10 - Number of provinces in the Canadian confederation. In Canada's federal system of government, the 10 provinces have more power than U.S. states. Canadians often group the provinces this way. In the east, on the Atlantic coast, lie the province of Newfoundland and Labrador and the 3 "maritime" provinces: Nova Scotia, New Brunswick, and Prince Edward Island. Down the St. Lawrence Seaway lie French-speaking Quebec and populous Ontario. Inland are the "prairie" provinces: Manitoba, Saskatchewan, and Alberta. And in the west, on the Pacific coast, lies British Columbia.
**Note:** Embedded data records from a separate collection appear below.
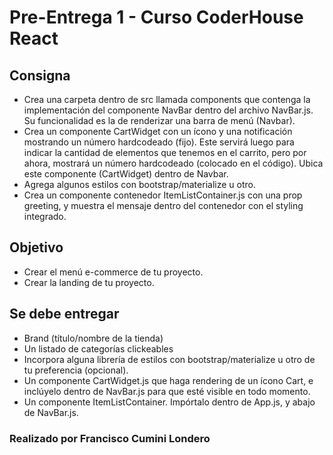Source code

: # Pre-Entrega 1 - Curso CoderHouse React

## Consigna
- Crea una carpeta dentro de src llamada components que contenga la implementación del componente NavBar dentro del archivo NavBar.js. Su funcionalidad es la de renderizar una barra de menú (Navbar).
- Crea un componente CartWidget con un ícono y una notificación mostrando un número hardcodeado (fijo). Este servirá luego para indicar la cantidad de elementos que tenemos en el carrito, pero por ahora, mostrará un número hardcodeado (colocado en el código). Ubica este componente (CartWidget) dentro de Navbar. 
- Agrega algunos estilos con bootstrap/materialize u otro.
- Crea un componente contenedor ItemListContainer.js con una prop greeting, y muestra el mensaje dentro del contenedor con el styling integrado.


## Objetivo
- Crear el menú e-commerce de tu proyecto.
- Crear la landing de tu proyecto.

## Se debe entregar
- Brand (título/nombre de la tienda)
- Un listado de categorías clickeables
- Incorpora alguna librería de estilos con bootstrap/materialize u otro de tu preferencia (opcional).
- Un componente CartWidget.js que haga rendering de un ícono Cart, e inclúyelo dentro de NavBar.js para que esté visible en todo momento.
- Un componente ItemListContainer. Impórtalo dentro de App.js, y abajo de NavBar.js. 


### Realizado por Francisco Cumini Londero
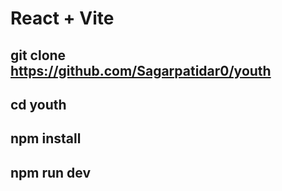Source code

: # React + Vite

## git clone https://github.com/Sagarpatidar0/youth
## cd youth
## npm install
## npm run dev


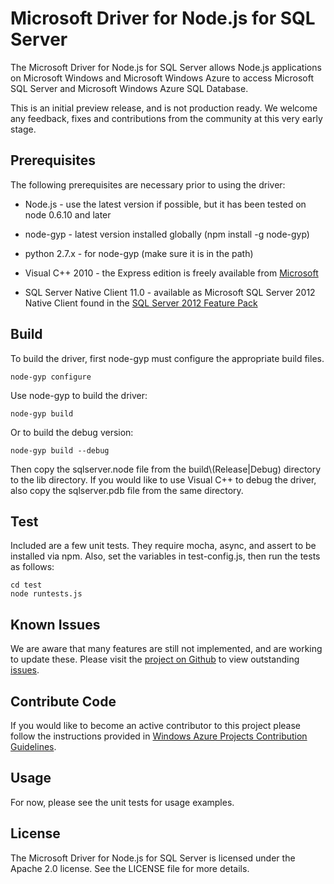 # Microsoft Driver for Node.js for SQL Server

The Microsoft Driver for Node.js for SQL Server allows Node.js applications on
Microsoft Windows and Microsoft Windows Azure to access Microsoft SQL Server 
and Microsoft Windows Azure SQL Database.

This is an initial preview release, and is not production ready. We welcome any
feedback, fixes and contributions from the community at this very early stage.

## Prerequisites

The following prerequisites are necessary prior to using the driver:

* Node.js - use the latest version if possible, but it has been tested on node
0.6.10 and later

* node-gyp - latest version installed globally (npm install -g node-gyp)

* python 2.7.x - for node-gyp (make sure it is in the path)

* Visual C++ 2010 - the Express edition is freely available from 
[Microsoft][visualstudio]

* SQL Server Native Client 11.0 - available as Microsoft SQL Server 2012 
Native Client found in the [SQL Server 2012 Feature Pack][sqlncli]

## Build

To build the driver, first node-gyp must configure the appropriate build files.

    node-gyp configure

Use node-gyp to build the driver:

    node-gyp build

Or to build the debug version:

    node-gyp build --debug

Then copy the sqlserver.node file from the build\\(Release|Debug) directory to
the lib directory.  If you would like to use Visual C++ to debug the driver,
also copy the sqlserver.pdb file from the same directory.

## Test

Included are a few unit tests.  They require mocha, async, and assert to be 
installed via npm.  Also, set the variables in test-config.js, then run the 
tests as follows:

    cd test
    node runtests.js

## Known Issues

We are aware that many features are still not implemented, and are working to
update these. Please visit the [project on Github][project] to view 
outstanding [issues][issues].

## Contribute Code

If you would like to become an active contributor to this project please follow the instructions provided in [Windows Azure Projects Contribution Guidelines][wacontribute].

## Usage

For now, please see the unit tests for usage examples.

## License

The Microsoft Driver for Node.js for SQL Server is licensed under the Apache
2.0 license.  See the LICENSE file for more details.

[visualstudio]: http://www.microsoft.com/visualstudio/

[sqlncli]: http://www.microsoft.com/en-us/download/details.aspx?id=29065

[project]: https://github.com/windowsazure/node-sqlserver

[issues]: https://github.com/windowsazure/node-sqlserver/issues

[wacontribute]: http://windowsazure.github.com/guidelines.html



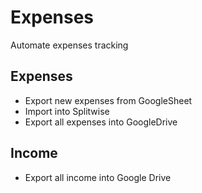 # Expenses
Automate expenses tracking

## Expenses
- Export new expenses from GoogleSheet
- Import into Splitwise
- Export all expenses into GoogleDrive

## Income 
- Export all income into Google Drive
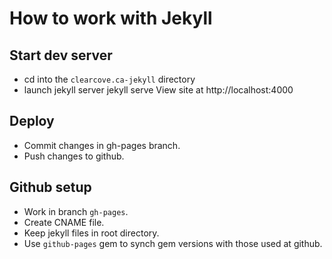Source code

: # How to work with Jekyll

## Start dev server

* cd into the `clearcove.ca-jekyll` directory
* launch jekyll server
      jekyll serve
  View site at
      http://localhost:4000

## Deploy

* Commit changes in gh-pages branch.
* Push changes to github.

## Github setup

* Work in branch `gh-pages`.
* Create CNAME file.
* Keep jekyll files in root directory.
* Use `github-pages` gem to synch gem versions with those used at github.

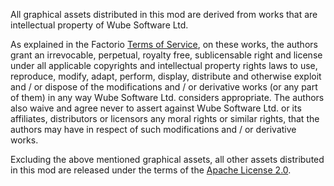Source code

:All graphical assets distributed in this mod are derived from works that
are intellectual property of Wube Software Ltd.

As explained in the Factorio [Terms of Service][tos], on these works,
the authors grant an irrevocable, perpetual, royalty free, sublicensable
right and license under all applicable copyrights and intellectual
property rights laws to use, reproduce, modify, adapt, perform, display,
distribute and otherwise exploit and / or dispose of the modifications
and / or derivative works (or any part of them) in any way Wube Software
Ltd. considers appropriate. The authors also waive and agree never to
assert against Wube Software Ltd. or its affiliates, distributors or
licensors any moral rights or similar rights, that the authors may have
in respect of such modifications and / or derivative works.

Excluding the above mentioned graphical assets, all other assets distributed
in this mod are released under the terms of the [Apache License 2.0][apache].

[tos]: (https://www.factorio.com/terms-of-service)
[apache]: https://www.apache.org/licenses/LICENSE-2.0.txt
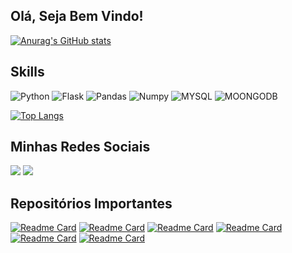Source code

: ## Olá, Seja Bem Vindo!
[![Anurag's GitHub stats](https://github-readme-stats.vercel.app/api?username=antonioscript&show_icons=true&theme=tokyonight)](https://github.com/antonioscript/github-readme-stats)

## Skills
![Python](https://img.shields.io/badge/Python-FFD43B?style=for-the-badge&logo=python&logoColor=blue)
![Flask](https://img.shields.io/badge/Flask-000000?style=for-the-badge&logo=flask&logoColor=white)
![Pandas](https://img.shields.io/badge/Pandas-2C2D72?style=for-the-badge&logo=pandas&logoColor=white)
![Numpy](	https://img.shields.io/badge/Numpy-777BB4?style=for-the-badge&logo=numpy&logoColor=white)
![MYSQL](	https://img.shields.io/badge/MySQL-005C84?style=for-the-badge&logo=mysql&logoColor=white)
![MOONGODB](https://img.shields.io/badge/MongoDB-4EA94B?style=for-the-badge&logo=mongodb&logoColor=white)

[![Top Langs](https://github-readme-stats.vercel.app/api/top-langs/?username=antonioscript&layout=compact&theme=tokyonight)](https://github.com/antonioscript/github-readme-stats)

## Minhas Redes Sociais
[<img src="https://img.shields.io/badge/LinkedIn-0077B5?style=for-the-badge&logo=linkedin&logoColor=white">](https://www.linkedin.com/in/antoniorochadevs/)
[<img src="https://img.shields.io/badge/YouTube-FF0000?style=for-the-badge&logo=youtube&logoColor=white">](https://www.youtube.com/channel/UCLNSWTTuKQnQz5YgEWkAMkw)

## Repositórios Importantes
[![Readme Card](https://github-readme-stats.vercel.app/api/pin/?username=antonioscript&repo=sistema_de_cadastro_estoque&theme=tokyonight)](https://github.com/antonioscript/Sistema_de_cadastro_estoque)
[![Readme Card](https://github-readme-stats.vercel.app/api/pin/?username=antonioscript&repo=projeto_ler_email_e_baixar_anexo&theme=tokyonight)](https://github.com/antonioscript/projeto_ler_email_e_baixar_anexo)
[![Readme Card](https://github-readme-stats.vercel.app/api/pin/?username=antonioscript&repo=projeto_formatar_texto&theme=tokyonight)](https://github.com/antonioscript/projeto_formatar_texto)
[![Readme Card](https://github-readme-stats.vercel.app/api/pin/?username=antonioscript&repo=analise_de_compras_de_uma_loja&theme=tokyonight)](https://github.com/antonioscript/analise_de_compras_de_uma_loja)
[![Readme Card](https://github-readme-stats.vercel.app/api/pin/?username=antonioscript&repo=API_consultar_cep&theme=tokyonight)](https://github.com/antonioscript/API_consultar_cep)
[![Readme Card](https://github-readme-stats.vercel.app/api/pin/?username=antonioscript&repo=cotacoes_moedas_python&theme=tokyonight)](https://github.com/antonioscript/cotacoes_moedas_python)
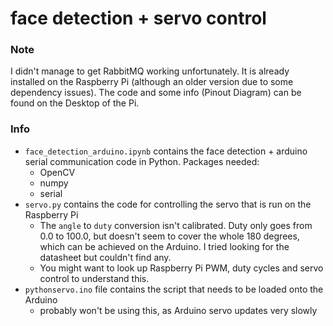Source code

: # face detection + servo control
### Note
I didn't manage to get RabbitMQ working unfortunately. It is already installed on the Raspberry Pi (although an older version due to some dependency issues). The code and some info (Pinout Diagram) can be found on the Desktop of the Pi.
### Info
* `face_detection_arduino.ipynb` contains the face detection + arduino serial communication code in Python. Packages needed:
  * OpenCV
  * numpy
  * serial
* `servo.py` contains the code for controlling the servo that is run on the Raspberry Pi
  * The `angle` to `duty` conversion isn't calibrated. Duty only goes from 0.0 to 100.0, but doesn't seem to cover the whole 180 degrees, which can be achieved on the Arduino. I tried looking for the datasheet but couldn't find any.
  * You might want to look up Raspberry Pi PWM, duty cycles and servo control to understand this.
* `pythonservo.ino` file contains the script that needs to be loaded onto the Arduino
  * probably won't be using this, as Arduino servo updates very slowly
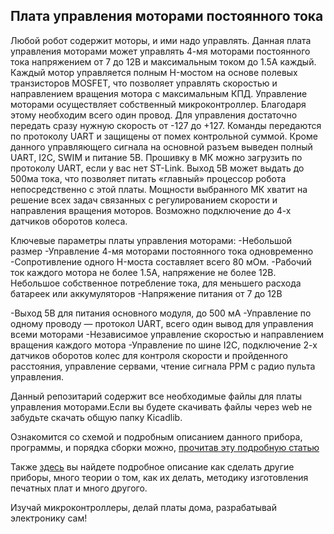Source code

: ## Плата управления моторами постоянного тока


Любой робот содержит моторы, и ими надо управлять. Данная плата управления моторами может управлять 4-мя моторами постоянного тока напряжением от 7 до 12В и максимальным током до 1.5А каждый. Каждый мотор управляется полным H-мостом на основе полевых транзисторов MOSFET, что позволяет управлять скоростью и направлением вращения мотора с максимальным КПД.
Управление моторами осуществляет собственный микроконтроллер. Благодаря этому необходим всего один провод. Для управления достаточно передать сразу нужную скорость от -127 до +127. Команды передаются по протоколу UART и защищены от помех контрольной суммой. Кроме данного управляющего сигнала на основной разъем выведен полный UART, I2C, SWIM и питание 5В.
Прошивку в МК можно загрузить по протоколу UART, если у вас нет ST-Link. Выход 5В может выдать до 500ма тока, что позволяет питать «главный» процессор робота непосредственно с этой платы. Мощности выбранного МК хватит на решение всех задач связанных с регулированием скорости и направления вращения моторов. Возможно подключение до 4-х датчиков оборотов колеса.

Ключевые параметры платы управления моторами:
-Небольшой размер
-Управление 4-мя моторами постоянного тока одновременно
-Сопротивление одного H-моста составляет всего 80 мОм.
-Рабочий ток каждого мотора не более 1.5А, напряжение не более 12В. Небольшое собственное потребление тока, для меньшего расхода батареек или аккумуляторов
-Напряжение питания от 7 до 12В</p>
-Выход 5В для питания основного	модуля, до 500 мА
-Управление по одному проводу —	протокол UART, всего один вывод для управления всеми моторами
-Независимое управление скоростью и направлением вращения каждого мотора
-Управление по шине I2C, подключение 2-х датчиков оборотов колес для контроля скорости и пройденного расстояния, управление сервами, чтение сигнала PPM с радио пульта управления.

Данный репозитарий содержит все необходимые файлы для платы управления моторами.Если вы будете скачивать файлы через web не забудьте скачать общую папку Kicadlib.

Ознакомится со схемой и подробным описанием данного прибора, программы, и порядка сборки можно, [прочитав эту подробную статью](http://myowndevice.ru/index.php/pribory/item/44-plata-upravleniya-motorami-postoyannogo-toka)

Также [здесь](http://myowndevice.ru) вы найдете подробное описание как сделать другие приборы, много теории о том, как их делать, методику изготовления печатных плат и много другого.

Изучай микроконтроллеры, делай платы дома, разрабатывай электронику сам!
3 - Number of Canadian territories. Canada's territories--the Yukon Territory, the Northwest Territories, and Nunavut--have fewer powers than the provinces. They're also all north of the 60th parallel and largely covered by arctic permafrost and ice. The territory of Nunavut was created most recently, in 1999, as a homeland for the Inuit peoples. Nunavut means "our land" in the language of the Inuit.


Ed Benjamin said...

Congratulations for becoming Canadian citizens, Ernie and Cecile. Will it be easier to cross the US border now, neighbors? You guys look great! Thanks for some bits and pieces of good info about our neighbor country.
Don't forget to give us a buzz if you ever decide to visit New York City, we're just across the river.

Ed and Annie

Pilar Villegas Cuevas said...

To Ernie and Cecile, congrats. Now you can easily visit your niece here in Baltimore. Just give me a call when and we will schedule a mini reunion with Mike, Manny, Eddie and Annie and the rest who wants to come. Nelia and Editha might come as what they did in 2004. Did you cry as I cried during my oath taking in 2000.

ErnestoDR said...

Thanks Ed,Annie, & Pilar!
Yeah, it is much easier to cross the border now. When we were holders of Filipino passports, before we cross the border, we had to secure a US Visa which became a very tedious process. One has to produce so many documents and wait three (3) months just to get an interview. I guess the state security bruhaha is the reult of 911.
Anyway, when I do cross the border, I sure will give you a shout when I get to striking distance.

ErnestoDR said...

To answer your question, during our oath-taking ceremony, I did not not get that strong emotional feeling of becoming a Canadian. I guess I left my heart in PI. I still nurture that patriotic feeling of doing something worthwhile for our beloved native land! I cry for the Philippines!

Pilar Villegas Cuevas said...

Ernie, I did not cry for happiness for being a U.S. citizen. I cried because in my heart I am still a Pilipino and like you I love my native land. In fact when I first came back to the Philippines and saw our kababayan in the airport I cried because I really felt my love to my county.